> DATA TO EXAMINE
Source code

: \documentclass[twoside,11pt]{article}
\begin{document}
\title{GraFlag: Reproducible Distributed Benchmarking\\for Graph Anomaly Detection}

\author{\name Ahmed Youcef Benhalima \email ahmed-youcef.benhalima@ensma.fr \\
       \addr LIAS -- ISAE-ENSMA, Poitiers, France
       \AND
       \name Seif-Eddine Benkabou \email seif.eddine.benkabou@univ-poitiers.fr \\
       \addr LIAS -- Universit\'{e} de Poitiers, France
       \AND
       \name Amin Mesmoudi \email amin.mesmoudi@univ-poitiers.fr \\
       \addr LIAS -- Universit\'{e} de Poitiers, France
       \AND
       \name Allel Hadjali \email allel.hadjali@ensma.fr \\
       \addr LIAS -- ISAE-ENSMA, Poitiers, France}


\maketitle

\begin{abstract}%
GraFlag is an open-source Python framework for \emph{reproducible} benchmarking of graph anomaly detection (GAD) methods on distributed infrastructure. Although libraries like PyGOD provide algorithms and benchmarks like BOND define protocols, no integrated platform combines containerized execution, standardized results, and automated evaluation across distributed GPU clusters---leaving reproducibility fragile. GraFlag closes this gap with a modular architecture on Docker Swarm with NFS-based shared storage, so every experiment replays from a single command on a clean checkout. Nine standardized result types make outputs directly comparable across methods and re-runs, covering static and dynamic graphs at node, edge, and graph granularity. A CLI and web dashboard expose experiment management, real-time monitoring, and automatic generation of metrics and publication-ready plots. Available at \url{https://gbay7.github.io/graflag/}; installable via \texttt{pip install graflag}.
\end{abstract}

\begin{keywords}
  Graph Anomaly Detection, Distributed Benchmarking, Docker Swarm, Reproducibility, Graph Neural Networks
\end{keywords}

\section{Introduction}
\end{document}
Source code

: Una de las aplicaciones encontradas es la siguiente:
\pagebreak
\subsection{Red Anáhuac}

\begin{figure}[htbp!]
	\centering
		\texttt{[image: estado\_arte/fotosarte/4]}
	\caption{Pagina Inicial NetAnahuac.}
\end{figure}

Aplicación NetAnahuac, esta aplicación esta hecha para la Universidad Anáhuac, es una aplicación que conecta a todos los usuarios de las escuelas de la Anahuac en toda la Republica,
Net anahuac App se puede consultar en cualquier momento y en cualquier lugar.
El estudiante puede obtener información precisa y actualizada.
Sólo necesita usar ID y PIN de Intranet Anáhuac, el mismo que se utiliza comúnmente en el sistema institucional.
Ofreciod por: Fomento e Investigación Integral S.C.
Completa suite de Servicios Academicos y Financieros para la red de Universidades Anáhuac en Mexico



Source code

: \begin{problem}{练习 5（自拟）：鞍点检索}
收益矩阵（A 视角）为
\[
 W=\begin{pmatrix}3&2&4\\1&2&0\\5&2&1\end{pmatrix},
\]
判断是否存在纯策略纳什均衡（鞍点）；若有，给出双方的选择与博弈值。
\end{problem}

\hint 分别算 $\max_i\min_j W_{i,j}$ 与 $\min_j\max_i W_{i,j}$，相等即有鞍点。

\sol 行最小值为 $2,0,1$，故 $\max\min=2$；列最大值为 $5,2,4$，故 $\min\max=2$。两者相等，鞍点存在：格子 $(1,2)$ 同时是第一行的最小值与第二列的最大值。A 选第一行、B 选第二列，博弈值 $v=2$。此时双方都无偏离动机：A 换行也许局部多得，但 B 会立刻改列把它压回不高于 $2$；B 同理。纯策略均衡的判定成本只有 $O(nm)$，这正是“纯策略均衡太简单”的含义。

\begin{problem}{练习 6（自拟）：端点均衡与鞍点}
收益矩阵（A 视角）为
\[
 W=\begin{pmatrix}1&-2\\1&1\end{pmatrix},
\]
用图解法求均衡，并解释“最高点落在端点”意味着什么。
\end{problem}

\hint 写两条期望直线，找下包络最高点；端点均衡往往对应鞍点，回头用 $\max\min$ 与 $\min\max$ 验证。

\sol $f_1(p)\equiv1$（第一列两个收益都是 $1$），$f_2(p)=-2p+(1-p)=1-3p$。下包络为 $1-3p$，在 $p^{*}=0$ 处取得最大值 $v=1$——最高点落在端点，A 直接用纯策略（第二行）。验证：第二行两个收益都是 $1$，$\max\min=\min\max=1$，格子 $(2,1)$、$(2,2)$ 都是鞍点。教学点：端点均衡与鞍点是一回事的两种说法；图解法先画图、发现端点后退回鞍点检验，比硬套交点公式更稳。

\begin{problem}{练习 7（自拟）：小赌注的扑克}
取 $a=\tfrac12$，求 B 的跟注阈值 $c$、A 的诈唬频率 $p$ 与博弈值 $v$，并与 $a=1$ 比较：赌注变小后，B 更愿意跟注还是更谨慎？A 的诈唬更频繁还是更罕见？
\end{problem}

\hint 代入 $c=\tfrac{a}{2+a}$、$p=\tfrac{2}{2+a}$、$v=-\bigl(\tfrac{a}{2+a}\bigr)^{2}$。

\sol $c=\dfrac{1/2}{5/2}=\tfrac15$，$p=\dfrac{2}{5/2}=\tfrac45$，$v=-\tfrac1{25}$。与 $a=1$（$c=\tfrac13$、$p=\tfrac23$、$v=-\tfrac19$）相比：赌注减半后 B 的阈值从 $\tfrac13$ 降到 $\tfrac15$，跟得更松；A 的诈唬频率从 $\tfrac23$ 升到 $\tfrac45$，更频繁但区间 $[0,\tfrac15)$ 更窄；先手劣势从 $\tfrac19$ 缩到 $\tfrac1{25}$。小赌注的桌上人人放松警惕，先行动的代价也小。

> REQUIREMENT
Could you write out all the entries exactly as given?

> PROBLEM SOLUTION
Source code

: \documentclass[twoside,11pt]{article}
\begin{document}
\title{GraFlag: Reproducible Distributed Benchmarking\\for Graph Anomaly Detection}

\author{\name Ahmed Youcef Benhalima \email ahmed-youcef.benhalima@ensma.fr \\
       \addr LIAS -- ISAE-ENSMA, Poitiers, France
       \AND
       \name Seif-Eddine Benkabou \email seif.eddine.benkabou@univ-poitiers.fr \\
       \addr LIAS -- Universit\'{e} de Poitiers, France
       \AND
       \name Amin Mesmoudi \email amin.mesmoudi@univ-poitiers.fr \\
       \addr LIAS -- Universit\'{e} de Poitiers, France
       \AND
       \name Allel Hadjali \email allel.hadjali@ensma.fr \\
       \addr LIAS -- ISAE-ENSMA, Poitiers, France}


\maketitle

\begin{abstract}%
GraFlag is an open-source Python framework for \emph{reproducible} benchmarking of graph anomaly detection (GAD) methods on distributed infrastructure. Although libraries like PyGOD provide algorithms and benchmarks like BOND define protocols, no integrated platform combines containerized execution, standardized results, and automated evaluation across distributed GPU clusters---leaving reproducibility fragile. GraFlag closes this gap with a modular architecture on Docker Swarm with NFS-based shared storage, so every experiment replays from a single command on a clean checkout. Nine standardized result types make outputs directly comparable across methods and re-runs, covering static and dynamic graphs at node, edge, and graph granularity. A CLI and web dashboard expose experiment management, real-time monitoring, and automatic generation of metrics and publication-ready plots. Available at \url{https://gbay7.github.io/graflag/}; installable via \texttt{pip install graflag}.
\end{abstract}

\begin{keywords}
  Graph Anomaly Detection, Distributed Benchmarking, Docker Swarm, Reproducibility, Graph Neural Networks
\end{keywords}

\section{Introduction}
\end{document}
Source code

: Una de las aplicaciones encontradas es la siguiente:
\pagebreak
\subsection{Red Anáhuac}

\begin{figure}[htbp!]
	\centering
		\texttt{[image: estado\_arte/fotosarte/4]}
	\caption{Pagina Inicial NetAnahuac.}
\end{figure}

Aplicación NetAnahuac, esta aplicación esta hecha para la Universidad Anáhuac, es una aplicación que conecta a todos los usuarios de las escuelas de la Anahuac en toda la Republica,
Net anahuac App se puede consultar en cualquier momento y en cualquier lugar.
El estudiante puede obtener información precisa y actualizada.
Sólo necesita usar ID y PIN de Intranet Anáhuac, el mismo que se utiliza comúnmente en el sistema institucional.
Ofreciod por: Fomento e Investigación Integral S.C.
Completa suite de Servicios Academicos y Financieros para la red de Universidades Anáhuac en Mexico



Source code

: \begin{problem}{练习 5（自拟）：鞍点检索}
收益矩阵（A 视角）为
\[
 W=\begin{pmatrix}3&2&4\\1&2&0\\5&2&1\end{pmatrix},
\]
判断是否存在纯策略纳什均衡（鞍点）；若有，给出双方的选择与博弈值。
\end{problem}

\hint 分别算 $\max_i\min_j W_{i,j}$ 与 $\min_j\max_i W_{i,j}$，相等即有鞍点。

\sol 行最小值为 $2,0,1$，故 $\max\min=2$；列最大值为 $5,2,4$，故 $\min\max=2$。两者相等，鞍点存在：格子 $(1,2)$ 同时是第一行的最小值与第二列的最大值。A 选第一行、B 选第二列，博弈值 $v=2$。此时双方都无偏离动机：A 换行也许局部多得，但 B 会立刻改列把它压回不高于 $2$；B 同理。纯策略均衡的判定成本只有 $O(nm)$，这正是“纯策略均衡太简单”的含义。

\begin{problem}{练习 6（自拟）：端点均衡与鞍点}
收益矩阵（A 视角）为
\[
 W=\begin{pmatrix}1&-2\\1&1\end{pmatrix},
\]
用图解法求均衡，并解释“最高点落在端点”意味着什么。
\end{problem}

\hint 写两条期望直线，找下包络最高点；端点均衡往往对应鞍点，回头用 $\max\min$ 与 $\min\max$ 验证。

\sol $f_1(p)\equiv1$（第一列两个收益都是 $1$），$f_2(p)=-2p+(1-p)=1-3p$。下包络为 $1-3p$，在 $p^{*}=0$ 处取得最大值 $v=1$——最高点落在端点，A 直接用纯策略（第二行）。验证：第二行两个收益都是 $1$，$\max\min=\min\max=1$，格子 $(2,1)$、$(2,2)$ 都是鞍点。教学点：端点均衡与鞍点是一回事的两种说法；图解法先画图、发现端点后退回鞍点检验，比硬套交点公式更稳。

\begin{problem}{练习 7（自拟）：小赌注的扑克}
取 $a=\tfrac12$，求 B 的跟注阈值 $c$、A 的诈唬频率 $p$ 与博弈值 $v$，并与 $a=1$ 比较：赌注变小后，B 更愿意跟注还是更谨慎？A 的诈唬更频繁还是更罕见？
\end{problem}

\hint 代入 $c=\tfrac{a}{2+a}$、$p=\tfrac{2}{2+a}$、$v=-\bigl(\tfrac{a}{2+a}\bigr)^{2}$。

\sol $c=\dfrac{1/2}{5/2}=\tfrac15$，$p=\dfrac{2}{5/2}=\tfrac45$，$v=-\tfrac1{25}$。与 $a=1$（$c=\tfrac13$、$p=\tfrac23$、$v=-\tfrac19$）相比：赌注减半后 B 的阈值从 $\tfrac13$ 降到 $\tfrac15$，跟得更松；A 的诈唬频率从 $\tfrac23$ 升到 $\tfrac45$，更频繁但区间 $[0,\tfrac15)$ 更窄；先手劣势从 $\tfrac19$ 缩到 $\tfrac1{25}$。小赌注的桌上人人放松警惕，先行动的代价也小。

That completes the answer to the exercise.